\section{Experimental Setup and Results}


\subsection{Datasets}
We employ two MRI datasets to evaluate domain generalization in segmentation tasks. In a preprocessing step, we homogenize voxel-spacings and pad or crop images to a uniform size within each dataset. For both datasets, we use the domain with the most subjects as the source domain and the remaining domains as target domains. \rev{The exact number of subjects and slices in each domain is listed in Table~\ref{tab:dataset_cases}.}

\subparagraph{Heart MRI.} The second version of the M\&Ms Challenge dataset \cite{mnmv1, mnmv2} consists of 8128 annotated cardiac MRI slices across 360 subjects from sites in different countries, acquired using seven different scanning devices, which we use to define our domains. Each image is annotated with three segmentation classes (left ventricle, right ventricle, and myocardium), resulting in a detailed dataset with good support that is well suited for deep learning applications. In our experiments, we refer to it as the M\&M dataset.

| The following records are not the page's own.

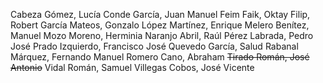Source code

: Cabeza Gómez, Lucía
Conde García, Juan Manuel
Feim Faik, Oktay
Filip, Robert
García Mateos, Gonzalo
López Martínez, Enrique
Melero Benítez, Manuel
Mozo Moreno, Herminia
Naranjo Abril, Raúl
Pérez Labrada, Pedro José
Prado Izquierdo, Francisco José
Quevedo García, Salud
Rabanal Márquez, Fernando Manuel
Romero Cano, Abraham
~~Tirado Román, José Antonio~~
Vidal Román, Samuel
Villegas Cobos, José Vicente
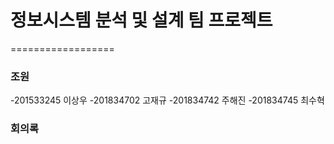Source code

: # 정보시스템 분석 및 설계 팀 프로젝트
==================
### 조원
-201533245 이상우
-201834702 고재규
-201834742 주해진
-201834745 최수혁

### 회의록
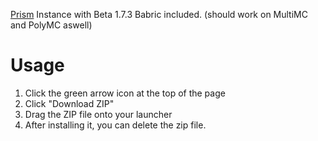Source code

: [Prism](https://github.com/PrismLauncher/PrismLauncher) Instance with Beta 1.7.3 Babric included. (should work on MultiMC and PolyMC aswell)

# Usage

1. Click the green arrow icon at the top of the page
2. Click "Download ZIP"
3. Drag the ZIP file onto your launcher
4. After installing it, you can delete the zip file.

\subparagraph{Prostate MRI.} \cite{pmri} collect T2-weighted MRI scans of the prostate and their respective binary segmentation masks from six institutions spanning three public datasets. Each institution has distinct imaging devices, protocols and field strengths, resulting in a rich collection of domain shifts with relatively small case numbers. In total, the dataset contains 1773 annotated slices across scans from 116 subjects. In our experiments, we refer to it as the PMRI dataset.

\begin{figure}[t]
    \centering
    \includegraphics[width=\textwidth]{figures/unet_eval.png}
    \caption{Segmentation quality in terms of volumetric and surface Dice on training and validation data from the source domain, as well as on different target domains. A massive domain shift is observed in PMRI, a more subtle one in M\&M.}
    \label{fig:unet-eval}
\end{figure}

\subsection{Image Segmentation with U-Nets}
To reduce the impact of confounding factors as much as possible, we use the same U-Net architecture and confidence predictor across datasets and tasks. We use MONAI \cite{monai} to implement a U-Net with 32 initial channels and a depth of four with four residual units per level. Furthermore, we use dropout with a dropout rate of 0.1 per ADN layer to ensure a fair comparison to a previous described indirect confidence estimation technique \cite{score-agreement}. We train the U-Net with a mixed loss of Dice and cross-entropy, using the Adam optimizer with a learning rate of $10^{-3}$ and default settings. We copy the default data augmentations from the nnU-Net \cite{nnunet} and train with learning rate scheduling and early stopping based on a held-out validation set. Albeit following standard strategies to address potential domain shifts, we still observe a moderate drop in performance on M\&M and essentially a complete shift in confidence score distribution for PMRI, see Figure \ref{fig:unet-eval}. In combination with the diverse dataset characteristics and our two confidence scores, we hope to provide a convincing test bed for confidence prediction in medical image segmentation.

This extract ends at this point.